→ Problem requirements
The required copy runs from the first line of the material through the line containing "- **Tipo de perfume**: Empresarial.", exactly as written and without pictures.

=== Supplied records ===

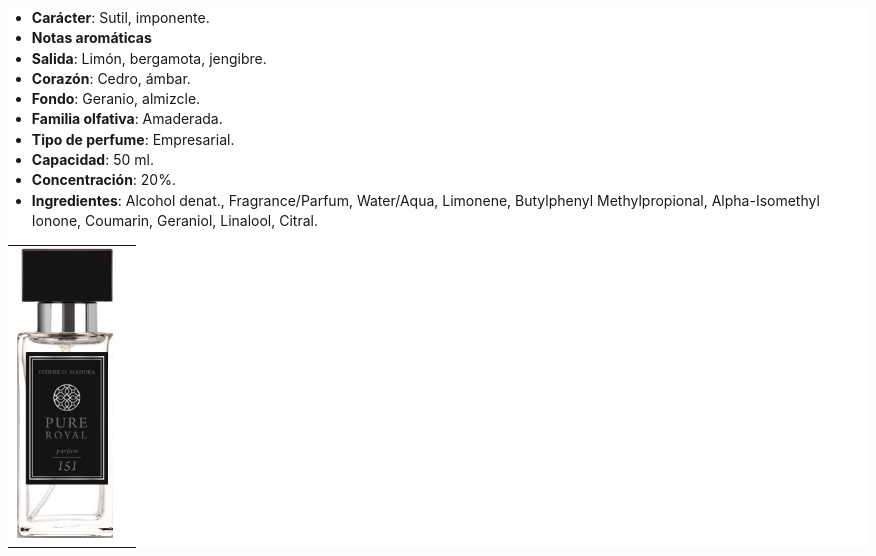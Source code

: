 - **Carácter**: Sutil, imponente.
- **Notas aromáticas** 
- **Salida**: Limón, bergamota, jengibre.
- **Corazón**: Cedro, ámbar.
- **Fondo**: Geranio, almizcle.
- **Familia olfativa**: Amaderada.
- **Tipo de perfume**: Empresarial.
- **Capacidad**: 50 ml.
- **Concentración**: 20%.
- **Ingredientes**: Alcohol denat., Fragrance/Parfum, Water/Aqua, Limonene, Butylphenyl Methylpropional, Alpha-Isomethyl Ionone, Coumarin, Geraniol, Linalool, Citral.


<table class="tablem" cellspacing="8" cellpadding="8">

<tbody>

<tr>

<td width="">
<img src="./img/151.jpg" width="100" height="290">
</td>

<td width="">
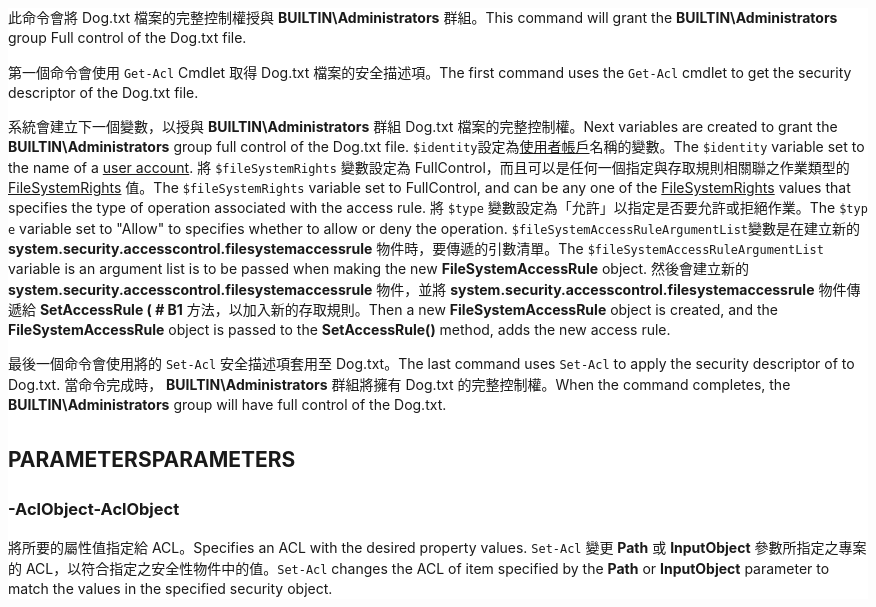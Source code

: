 <span data-ttu-id="4e9b0-155">此命令會將 Dog.txt 檔案的完整控制權授與 **BUILTIN\Administrators** 群組。</span><span class="sxs-lookup"><span data-stu-id="4e9b0-155">This command will grant the **BUILTIN\Administrators** group Full control of the Dog.txt file.</span></span>

<span data-ttu-id="4e9b0-156">第一個命令會使用 `Get-Acl` Cmdlet 取得 Dog.txt 檔案的安全描述項。</span><span class="sxs-lookup"><span data-stu-id="4e9b0-156">The first command uses the `Get-Acl` cmdlet to get the security descriptor of the Dog.txt file.</span></span>

<span data-ttu-id="4e9b0-157">系統會建立下一個變數，以授與 **BUILTIN\Administrators** 群組 Dog.txt 檔案的完整控制權。</span><span class="sxs-lookup"><span data-stu-id="4e9b0-157">Next variables are created to grant the **BUILTIN\Administrators** group full control of the Dog.txt file.</span></span> <span data-ttu-id="4e9b0-158">`$identity`設定為[使用者帳戶](/dotnet/api/system.security.accesscontrol.filesystemaccessrule.-ctor)名稱的變數。</span><span class="sxs-lookup"><span data-stu-id="4e9b0-158">The `$identity` variable set to the name of a [user account](/dotnet/api/system.security.accesscontrol.filesystemaccessrule.-ctor).</span></span>
<span data-ttu-id="4e9b0-159">將 `$fileSystemRights` 變數設定為 FullControl，而且可以是任何一個指定與存取規則相關聯之作業類型的 [FileSystemRights](/dotnet/api/system.security.accesscontrol.filesystemrights) 值。</span><span class="sxs-lookup"><span data-stu-id="4e9b0-159">The `$fileSystemRights` variable set to FullControl, and can be any one of the [FileSystemRights](/dotnet/api/system.security.accesscontrol.filesystemrights) values that specifies the type of operation associated with the access rule.</span></span> <span data-ttu-id="4e9b0-160">將 `$type` 變數設定為「允許」以指定是否要允許或拒絕作業。</span><span class="sxs-lookup"><span data-stu-id="4e9b0-160">The `$type` variable set to "Allow" to specifies whether to allow or deny the operation.</span></span> <span data-ttu-id="4e9b0-161">`$fileSystemAccessRuleArgumentList`變數是在建立新的 **system.security.accesscontrol.filesystemaccessrule** 物件時，要傳遞的引數清單。</span><span class="sxs-lookup"><span data-stu-id="4e9b0-161">The `$fileSystemAccessRuleArgumentList` variable is an argument list is to be passed when making the new **FileSystemAccessRule** object.</span></span> <span data-ttu-id="4e9b0-162">然後會建立新的 **system.security.accesscontrol.filesystemaccessrule** 物件，並將 **system.security.accesscontrol.filesystemaccessrule** 物件傳遞給 **SetAccessRule ( # B1** 方法，以加入新的存取規則。</span><span class="sxs-lookup"><span data-stu-id="4e9b0-162">Then a new **FileSystemAccessRule** object is created, and the **FileSystemAccessRule** object is passed to the **SetAccessRule()** method, adds the new access rule.</span></span>

<span data-ttu-id="4e9b0-163">最後一個命令會使用將的 `Set-Acl` 安全描述項套用至 Dog.txt。</span><span class="sxs-lookup"><span data-stu-id="4e9b0-163">The last command uses `Set-Acl` to apply the security descriptor of to Dog.txt.</span></span>
<span data-ttu-id="4e9b0-164">當命令完成時， **BUILTIN\Administrators** 群組將擁有 Dog.txt 的完整控制權。</span><span class="sxs-lookup"><span data-stu-id="4e9b0-164">When the command completes, the **BUILTIN\Administrators** group will have full control of the Dog.txt.</span></span>

## <span data-ttu-id="4e9b0-165">PARAMETERS</span><span class="sxs-lookup"><span data-stu-id="4e9b0-165">PARAMETERS</span></span>

### <span data-ttu-id="4e9b0-166">-AclObject</span><span class="sxs-lookup"><span data-stu-id="4e9b0-166">-AclObject</span></span>

<span data-ttu-id="4e9b0-167">將所要的屬性值指定給 ACL。</span><span class="sxs-lookup"><span data-stu-id="4e9b0-167">Specifies an ACL with the desired property values.</span></span> <span data-ttu-id="4e9b0-168">`Set-Acl` 變更 **Path** 或 **InputObject** 參數所指定之專案的 ACL，以符合指定之安全性物件中的值。</span><span class="sxs-lookup"><span data-stu-id="4e9b0-168">`Set-Acl` changes the ACL of item specified by the **Path** or **InputObject** parameter to match the values in the specified security object.</span></span>
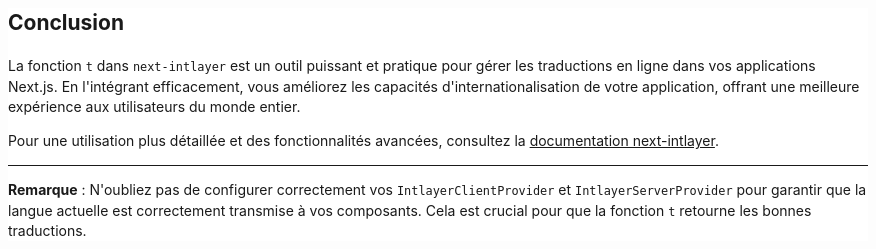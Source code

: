 ## Conclusion

La fonction `t` dans `next-intlayer` est un outil puissant et pratique pour gérer les traductions en ligne dans vos applications Next.js. En l'intégrant efficacement, vous améliorez les capacités d'internationalisation de votre application, offrant une meilleure expérience aux utilisateurs du monde entier.

Pour une utilisation plus détaillée et des fonctionnalités avancées, consultez la [documentation next-intlayer](https://github.com/aymericzip/intlayer/blob/main/docs/fr/intlayer_visual_editor.md).

---

**Remarque** : N'oubliez pas de configurer correctement vos `IntlayerClientProvider` et `IntlayerServerProvider` pour garantir que la langue actuelle est correctement transmise à vos composants. Cela est crucial pour que la fonction `t` retourne les bonnes traductions.
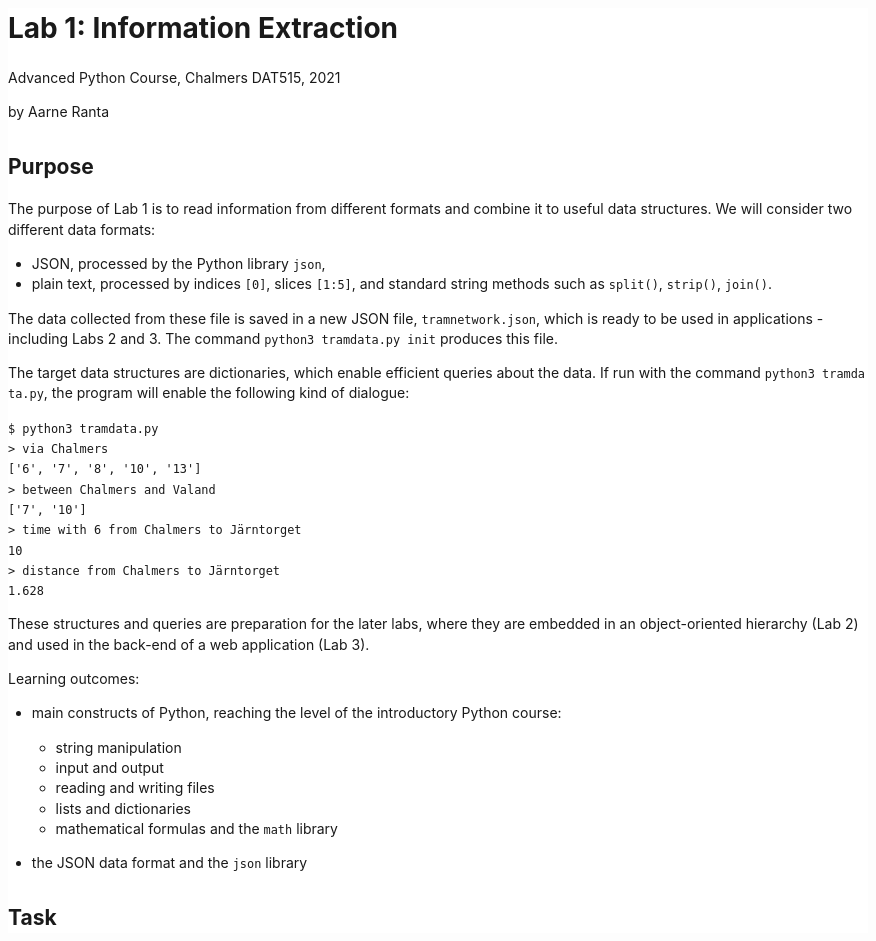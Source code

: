 # Lab 1: Information Extraction

Advanced Python Course, Chalmers DAT515, 2021

by Aarne Ranta


## Purpose

The purpose of Lab 1 is to read information from different formats and combine it to useful data structures.
We will consider two different data formats:
- JSON, processed by the Python library `json`,
- plain text, processed by indices `[0]`, slices `[1:5]`, and standard
string methods such as `split()`, `strip()`, `join()`.

The data collected from these file is saved in a new JSON file,
`tramnetwork.json`, which
is ready to be used in applications - including Labs 2 and 3.
The command `python3 tramdata.py init` produces this file.

The target data structures are dictionaries, which enable efficient queries about the data.
If run with the command `python3 tramdata.py`, the program will enable the following kind of dialogue:

    $ python3 tramdata.py 
    > via Chalmers
    ['6', '7', '8', '10', '13']
    > between Chalmers and Valand
    ['7', '10']
    > time with 6 from Chalmers to Järntorget
    10
    > distance from Chalmers to Järntorget
    1.628

These structures and queries are preparation for the later labs, where
they are embedded in an object-oriented hierarchy (Lab 2) and used in
the back-end of a web application (Lab 3).

Learning outcomes:

- main constructs of Python, reaching the level of the introductory
Python course:
  - string manipulation
  - input and output
  - reading and writing files
  - lists and dictionaries
  - mathematical formulas and the `math` library

- the JSON data format and the `json` library


## Task
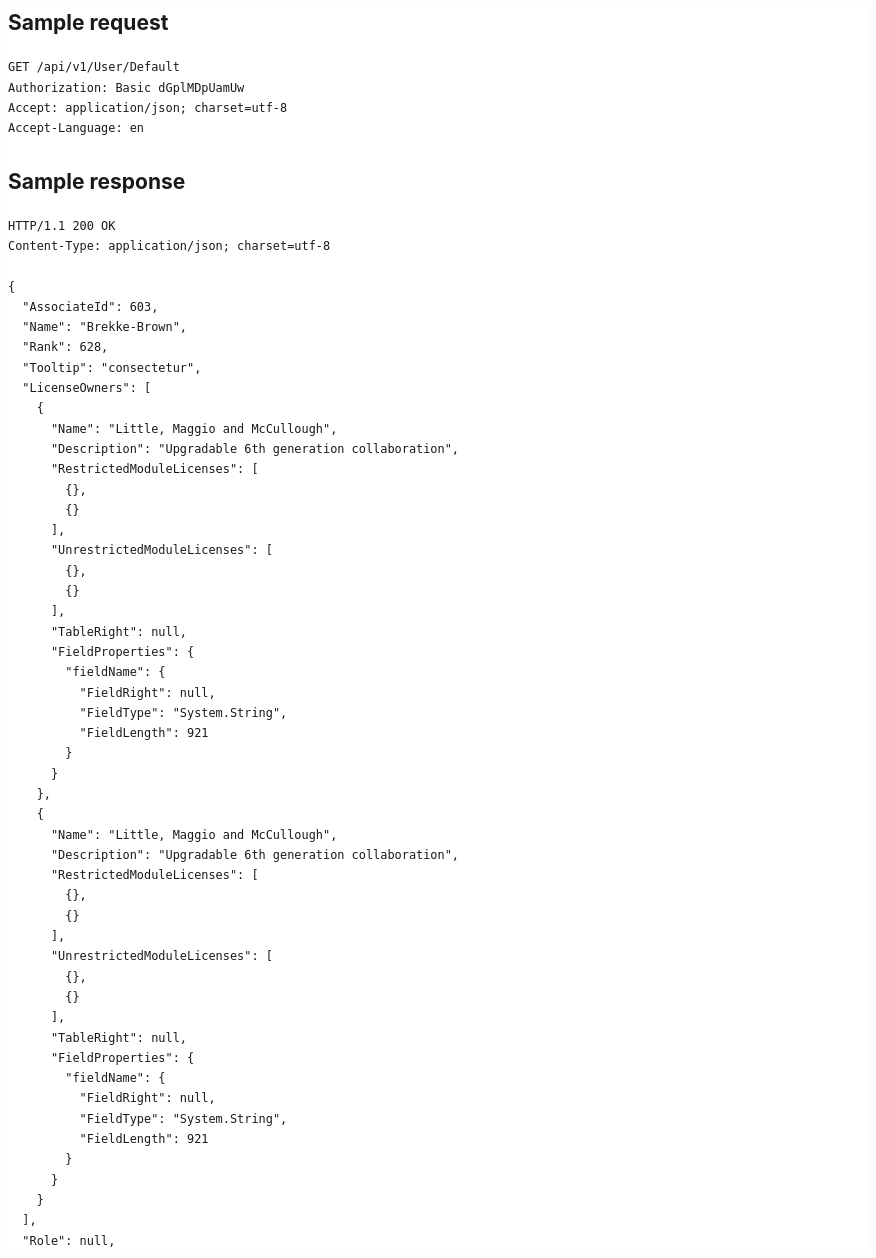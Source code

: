 ## Sample request

```http!
GET /api/v1/User/Default
Authorization: Basic dGplMDpUamUw
Accept: application/json; charset=utf-8
Accept-Language: en
```

## Sample response

```http_
HTTP/1.1 200 OK
Content-Type: application/json; charset=utf-8

{
  "AssociateId": 603,
  "Name": "Brekke-Brown",
  "Rank": 628,
  "Tooltip": "consectetur",
  "LicenseOwners": [
    {
      "Name": "Little, Maggio and McCullough",
      "Description": "Upgradable 6th generation collaboration",
      "RestrictedModuleLicenses": [
        {},
        {}
      ],
      "UnrestrictedModuleLicenses": [
        {},
        {}
      ],
      "TableRight": null,
      "FieldProperties": {
        "fieldName": {
          "FieldRight": null,
          "FieldType": "System.String",
          "FieldLength": 921
        }
      }
    },
    {
      "Name": "Little, Maggio and McCullough",
      "Description": "Upgradable 6th generation collaboration",
      "RestrictedModuleLicenses": [
        {},
        {}
      ],
      "UnrestrictedModuleLicenses": [
        {},
        {}
      ],
      "TableRight": null,
      "FieldProperties": {
        "fieldName": {
          "FieldRight": null,
          "FieldType": "System.String",
          "FieldLength": 921
        }
      }
    }
  ],
  "Role": null,
```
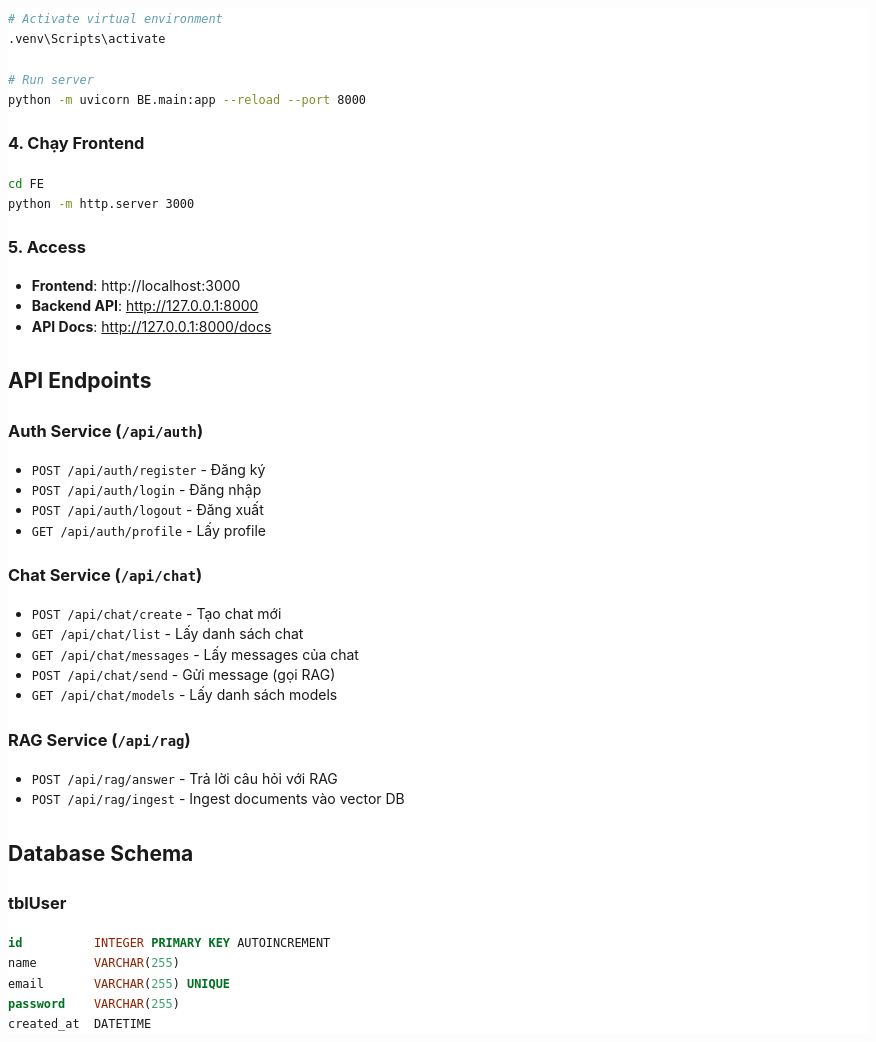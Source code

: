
 ```bash
# Activate virtual environment
.venv\Scripts\activate

# Run server
python -m uvicorn BE.main:app --reload --port 8000
```

### 4. Chạy Frontend

```bash
cd FE
python -m http.server 3000
```

### 5. Access

- **Frontend**: http://localhost:3000
- **Backend API**: http://127.0.0.1:8000
- **API Docs**: http://127.0.0.1:8000/docs

## API Endpoints

### Auth Service (`/api/auth`)
- `POST /api/auth/register` - Đăng ký
- `POST /api/auth/login` - Đăng nhập
- `POST /api/auth/logout` - Đăng xuất
- `GET /api/auth/profile` - Lấy profile

### Chat Service (`/api/chat`)
- `POST /api/chat/create` - Tạo chat mới
- `GET /api/chat/list` - Lấy danh sách chat
- `GET /api/chat/messages` - Lấy messages của chat
- `POST /api/chat/send` - Gửi message (gọi RAG)
- `GET /api/chat/models` - Lấy danh sách models

### RAG Service (`/api/rag`)
- `POST /api/rag/answer` - Trả lời câu hỏi với RAG
- `POST /api/rag/ingest` - Ingest documents vào vector DB

## Database Schema

### tblUser
```sql
id          INTEGER PRIMARY KEY AUTOINCREMENT
name        VARCHAR(255)
email       VARCHAR(255) UNIQUE
password    VARCHAR(255)
created_at  DATETIME
```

===

→ Task solution
Source code

: - **Carácter**: Sutil, imponente.
- **Notas aromáticas** 
- **Salida**: Limón, bergamota, jengibre.
- **Corazón**: Cedro, ámbar.
- **Fondo**: Geranio, almizcle.
- **Familia olfativa**: Amaderada.
- **Tipo de perfume**: Empresarial.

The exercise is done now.